:: Supplied data ::

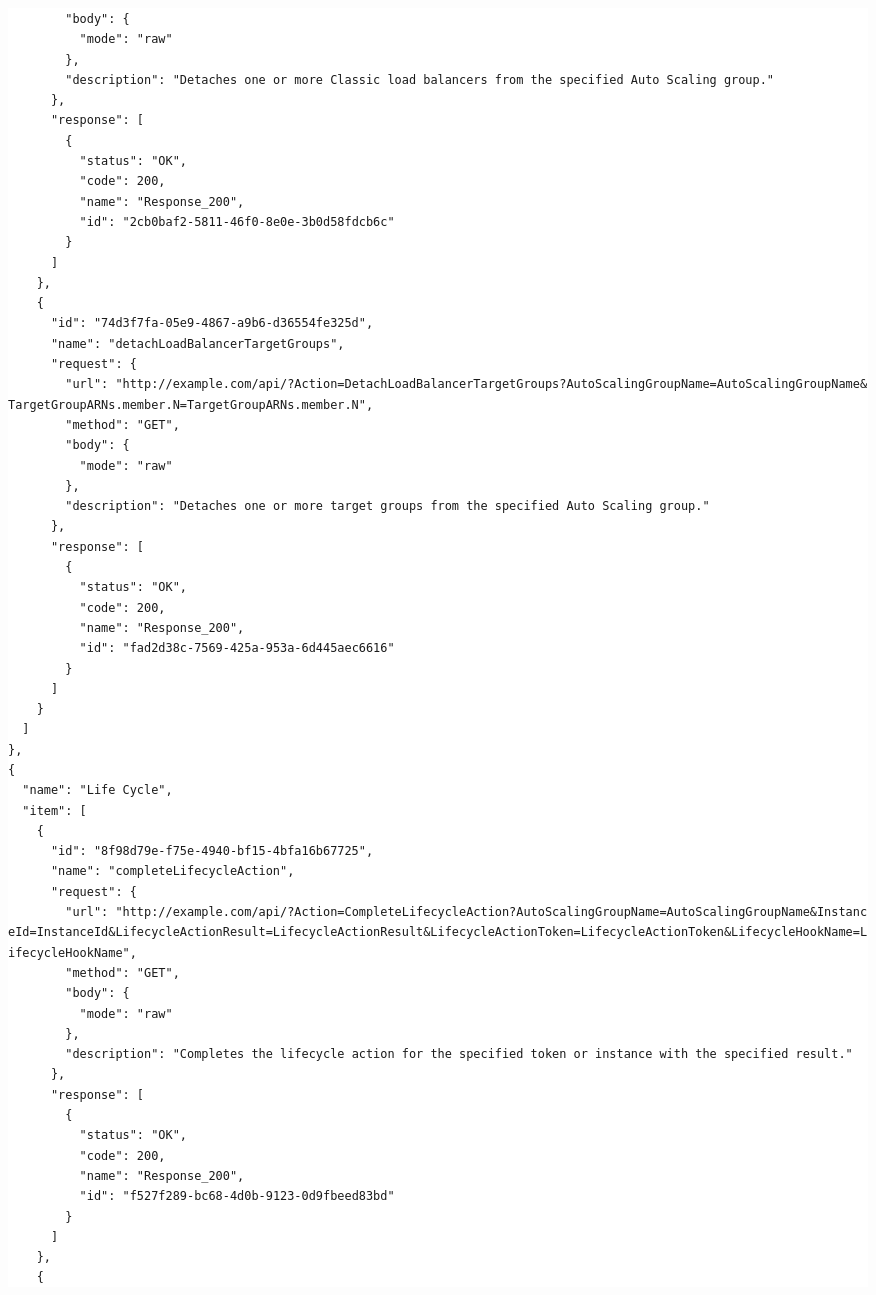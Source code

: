             "body": {
              "mode": "raw"
            },
            "description": "Detaches one or more Classic load balancers from the specified Auto Scaling group."
          },
          "response": [
            {
              "status": "OK",
              "code": 200,
              "name": "Response_200",
              "id": "2cb0baf2-5811-46f0-8e0e-3b0d58fdcb6c"
            }
          ]
        },
        {
          "id": "74d3f7fa-05e9-4867-a9b6-d36554fe325d",
          "name": "detachLoadBalancerTargetGroups",
          "request": {
            "url": "http://example.com/api/?Action=DetachLoadBalancerTargetGroups?AutoScalingGroupName=AutoScalingGroupName&TargetGroupARNs.member.N=TargetGroupARNs.member.N",
            "method": "GET",
            "body": {
              "mode": "raw"
            },
            "description": "Detaches one or more target groups from the specified Auto Scaling group."
          },
          "response": [
            {
              "status": "OK",
              "code": 200,
              "name": "Response_200",
              "id": "fad2d38c-7569-425a-953a-6d445aec6616"
            }
          ]
        }
      ]
    },
    {
      "name": "Life Cycle",
      "item": [
        {
          "id": "8f98d79e-f75e-4940-bf15-4bfa16b67725",
          "name": "completeLifecycleAction",
          "request": {
            "url": "http://example.com/api/?Action=CompleteLifecycleAction?AutoScalingGroupName=AutoScalingGroupName&InstanceId=InstanceId&LifecycleActionResult=LifecycleActionResult&LifecycleActionToken=LifecycleActionToken&LifecycleHookName=LifecycleHookName",
            "method": "GET",
            "body": {
              "mode": "raw"
            },
            "description": "Completes the lifecycle action for the specified token or instance with the specified result."
          },
          "response": [
            {
              "status": "OK",
              "code": 200,
              "name": "Response_200",
              "id": "f527f289-bc68-4d0b-9123-0d9fbeed83bd"
            }
          ]
        },
        {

:::

Task to complete
Using the data above, copy each line that contains "from".

Reply to the task
            "description": "Detaches one or more Classic load balancers from the specified Auto Scaling group."
            "description": "Detaches one or more target groups from the specified Auto Scaling group."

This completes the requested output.